◆ Work task ◆
Once the images are set aside, print the remaining lines below exactly.

Pictures paired with source code:
•••
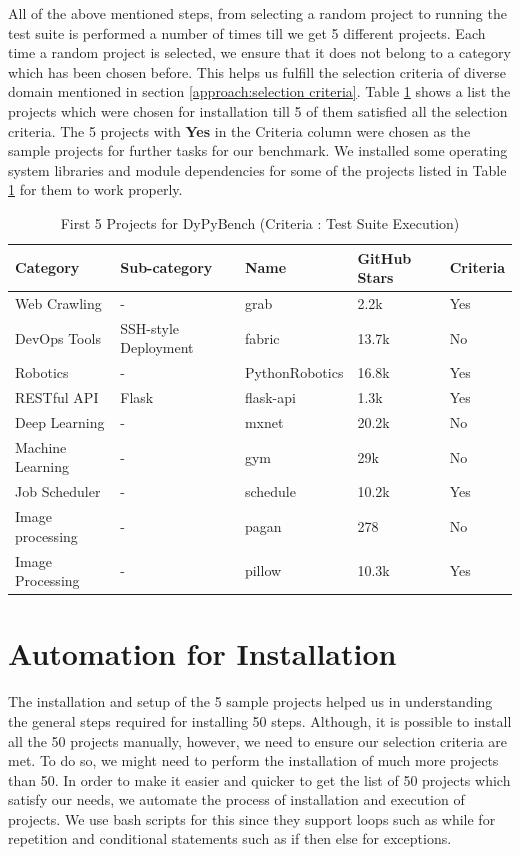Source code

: All of the above mentioned steps, from selecting a random project to running the test suite is performed a number of times till we get 5 different projects. 
Each time a random project is selected, we ensure that it does not belong to a category which has been chosen before.
This helps us fulfill the selection criteria of diverse domain mentioned in section \ref{approach:selection criteria}.
Table \ref{table:first_5_projects} shows a list the projects which were chosen for installation till 5 of them satisfied all the selection criteria.
The 5 projects with \textbf{Yes} in the Criteria column were chosen as the sample projects for further tasks for our benchmark.
We installed some operating system libraries and module dependencies for some of the projects listed in Table \ref{table:first_5_projects} for them to work properly.  

\begin{table}[ht]
    \centering
    \begin{tabular}{lllll}
    \hline
    \textbf{Category} & \textbf{Sub-category} & \textbf{Name} & \textbf{GitHub Stars} & \textbf{Criteria}\\
    \hline
    Web Crawling & - & grab & 2.2k & Yes\\
    DevOps Tools & SSH-style Deployment & fabric & 13.7k & No\\
    Robotics & - & PythonRobotics & 16.8k & Yes\\
    RESTful API & Flask & flask-api & 1.3k & Yes\\
    Deep Learning & - & mxnet & 20.2k & No\\
    Machine Learning & - & gym & 29k & No\\
    Job Scheduler & - & schedule & 10.2k & Yes\\
    Image processing & - & pagan & 278 & No\\
    Image Processing & - & pillow & 10.3k & Yes\\
    \hline
    \end{tabular}
    \caption{First 5 Projects for DyPyBench (Criteria : Test Suite Execution)}
    \label{table:first_5_projects}
\end{table}

\section{Automation for Installation}
\label{impl:Automation for Installation}
The installation and setup of the 5 sample projects helped us in understanding the general steps required for installing 50 steps.
Although, it is possible to install all the 50 projects manually, however, we need to ensure our selection criteria are met.
To do so, we might need to perform the installation of much more projects than 50.
In order to make it easier and quicker to get the list of 50 projects which satisfy our needs, we automate the process of installation and execution of projects.
We use bash scripts for this since they support loops such as while for repetition and conditional statements such as if then else for exceptions.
•••
◆ Exercise output ◆
Source code

: All of the above mentioned steps, from selecting a random project to running the test suite is performed a number of times till we get 5 different projects. 
Each time a random project is selected, we ensure that it does not belong to a category which has been chosen before.
This helps us fulfill the selection criteria of diverse domain mentioned in section \ref{approach:selection criteria}.
Table \ref{table:first_5_projects} shows a list the projects which were chosen for installation till 5 of them satisfied all the selection criteria.
The 5 projects with \textbf{Yes} in the Criteria column were chosen as the sample projects for further tasks for our benchmark.
We installed some operating system libraries and module dependencies for some of the projects listed in Table \ref{table:first_5_projects} for them to work properly.  

\begin{table}[ht]
    \centering
    \begin{tabular}{lllll}
    \hline
    \textbf{Category} & \textbf{Sub-category} & \textbf{Name} & \textbf{GitHub Stars} & \textbf{Criteria}\\
    \hline
    Web Crawling & - & grab & 2.2k & Yes\\
    DevOps Tools & SSH-style Deployment & fabric & 13.7k & No\\
    Robotics & - & PythonRobotics & 16.8k & Yes\\
    RESTful API & Flask & flask-api & 1.3k & Yes\\
    Deep Learning & - & mxnet & 20.2k & No\\
    Machine Learning & - & gym & 29k & No\\
    Job Scheduler & - & schedule & 10.2k & Yes\\
    Image processing & - & pagan & 278 & No\\
    Image Processing & - & pillow & 10.3k & Yes\\
    \hline
    \end{tabular}
    \caption{First 5 Projects for DyPyBench (Criteria : Test Suite Execution)}
    \label{table:first_5_projects}
\end{table}

\section{Automation for Installation}
\label{impl:Automation for Installation}
The installation and setup of the 5 sample projects helped us in understanding the general steps required for installing 50 steps.
Although, it is possible to install all the 50 projects manually, however, we need to ensure our selection criteria are met.
To do so, we might need to perform the installation of much more projects than 50.
In order to make it easier and quicker to get the list of 50 projects which satisfy our needs, we automate the process of installation and execution of projects.
We use bash scripts for this since they support loops such as while for repetition and conditional statements such as if then else for exceptions.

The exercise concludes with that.